Given records
==========

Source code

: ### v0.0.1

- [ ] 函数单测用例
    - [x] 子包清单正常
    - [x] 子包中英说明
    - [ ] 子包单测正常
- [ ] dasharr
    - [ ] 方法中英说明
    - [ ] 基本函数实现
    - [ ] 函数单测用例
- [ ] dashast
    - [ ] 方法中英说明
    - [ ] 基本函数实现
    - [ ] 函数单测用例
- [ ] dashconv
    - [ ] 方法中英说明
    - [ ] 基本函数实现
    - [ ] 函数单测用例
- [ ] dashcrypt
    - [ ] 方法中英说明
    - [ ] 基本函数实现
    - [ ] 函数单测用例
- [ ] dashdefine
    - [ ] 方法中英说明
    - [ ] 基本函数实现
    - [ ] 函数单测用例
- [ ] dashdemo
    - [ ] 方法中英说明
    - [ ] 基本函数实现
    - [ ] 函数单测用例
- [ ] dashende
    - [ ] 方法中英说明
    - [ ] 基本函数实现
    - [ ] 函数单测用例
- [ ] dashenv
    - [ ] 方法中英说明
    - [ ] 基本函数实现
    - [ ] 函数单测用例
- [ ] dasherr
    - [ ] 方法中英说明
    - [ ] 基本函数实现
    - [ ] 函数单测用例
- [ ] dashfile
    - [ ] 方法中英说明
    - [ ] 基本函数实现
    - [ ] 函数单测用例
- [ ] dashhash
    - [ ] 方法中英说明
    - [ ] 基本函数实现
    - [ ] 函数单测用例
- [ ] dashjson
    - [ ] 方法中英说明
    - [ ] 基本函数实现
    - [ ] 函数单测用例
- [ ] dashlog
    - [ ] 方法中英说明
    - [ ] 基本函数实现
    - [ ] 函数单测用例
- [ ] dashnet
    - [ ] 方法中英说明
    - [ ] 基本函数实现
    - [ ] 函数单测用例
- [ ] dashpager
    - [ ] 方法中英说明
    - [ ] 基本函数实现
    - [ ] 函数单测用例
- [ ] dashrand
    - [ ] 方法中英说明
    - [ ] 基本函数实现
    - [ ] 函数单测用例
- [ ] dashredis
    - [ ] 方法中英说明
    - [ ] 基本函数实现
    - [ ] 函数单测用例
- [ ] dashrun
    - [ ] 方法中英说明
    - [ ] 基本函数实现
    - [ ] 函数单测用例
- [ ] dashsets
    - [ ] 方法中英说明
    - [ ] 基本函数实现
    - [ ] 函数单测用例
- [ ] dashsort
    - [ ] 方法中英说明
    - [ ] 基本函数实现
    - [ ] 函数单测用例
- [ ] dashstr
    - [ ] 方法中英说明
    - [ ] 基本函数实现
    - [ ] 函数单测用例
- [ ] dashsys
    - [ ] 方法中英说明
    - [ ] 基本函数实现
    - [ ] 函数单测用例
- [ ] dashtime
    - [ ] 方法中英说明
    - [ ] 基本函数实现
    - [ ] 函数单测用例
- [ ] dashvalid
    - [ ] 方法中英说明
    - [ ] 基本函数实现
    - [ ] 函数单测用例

==========

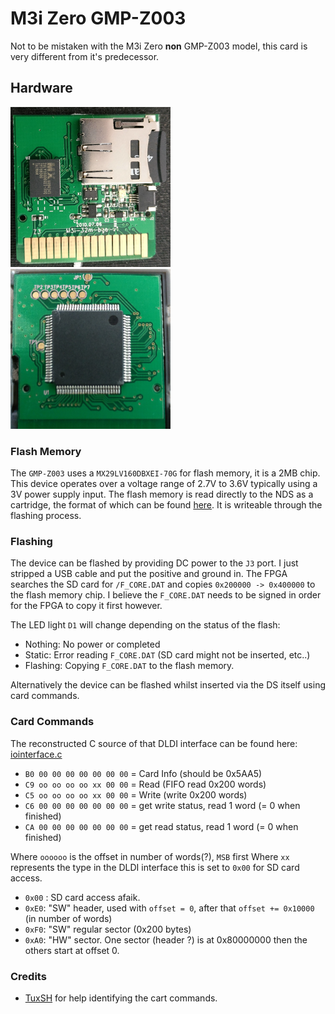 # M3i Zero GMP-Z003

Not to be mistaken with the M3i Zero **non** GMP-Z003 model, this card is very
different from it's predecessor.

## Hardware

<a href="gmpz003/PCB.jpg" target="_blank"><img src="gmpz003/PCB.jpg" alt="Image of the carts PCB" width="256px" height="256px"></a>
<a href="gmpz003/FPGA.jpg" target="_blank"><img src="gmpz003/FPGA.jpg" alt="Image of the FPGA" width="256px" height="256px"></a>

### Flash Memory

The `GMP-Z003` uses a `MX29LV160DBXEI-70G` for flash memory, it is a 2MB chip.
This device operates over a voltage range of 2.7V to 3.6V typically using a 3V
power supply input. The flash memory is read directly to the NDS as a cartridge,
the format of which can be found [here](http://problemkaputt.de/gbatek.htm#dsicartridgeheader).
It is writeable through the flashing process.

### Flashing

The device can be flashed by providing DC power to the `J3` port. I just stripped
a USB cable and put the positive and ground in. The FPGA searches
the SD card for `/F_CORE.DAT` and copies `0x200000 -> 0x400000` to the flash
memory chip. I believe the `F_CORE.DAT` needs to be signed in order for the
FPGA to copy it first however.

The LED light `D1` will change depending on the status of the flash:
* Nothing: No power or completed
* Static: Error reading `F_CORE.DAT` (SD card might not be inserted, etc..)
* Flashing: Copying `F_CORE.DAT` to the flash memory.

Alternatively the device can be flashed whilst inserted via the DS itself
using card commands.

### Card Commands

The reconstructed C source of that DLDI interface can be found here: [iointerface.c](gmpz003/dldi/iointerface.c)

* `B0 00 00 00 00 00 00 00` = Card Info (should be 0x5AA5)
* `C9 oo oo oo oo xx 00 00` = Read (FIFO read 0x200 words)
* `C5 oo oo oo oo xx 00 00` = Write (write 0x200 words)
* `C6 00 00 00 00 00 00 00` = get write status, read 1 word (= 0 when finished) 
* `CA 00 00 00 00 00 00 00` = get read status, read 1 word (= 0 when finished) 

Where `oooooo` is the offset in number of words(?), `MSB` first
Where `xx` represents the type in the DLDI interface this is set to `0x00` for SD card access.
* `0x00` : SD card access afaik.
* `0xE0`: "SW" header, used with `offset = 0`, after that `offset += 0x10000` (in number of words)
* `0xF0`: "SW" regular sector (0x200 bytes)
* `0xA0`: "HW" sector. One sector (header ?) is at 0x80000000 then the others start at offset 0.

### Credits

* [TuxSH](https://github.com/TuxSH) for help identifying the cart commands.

==========

Assignment
Filter the entries above and copy only the lines that hold "height".

Solution for this problem
<a href="gmpz003/PCB.jpg" target="_blank"><img src="gmpz003/PCB.jpg" alt="Image of the carts PCB" width="256px" height="256px"></a>
<a href="gmpz003/FPGA.jpg" target="_blank"><img src="gmpz003/FPGA.jpg" alt="Image of the FPGA" width="256px" height="256px"></a>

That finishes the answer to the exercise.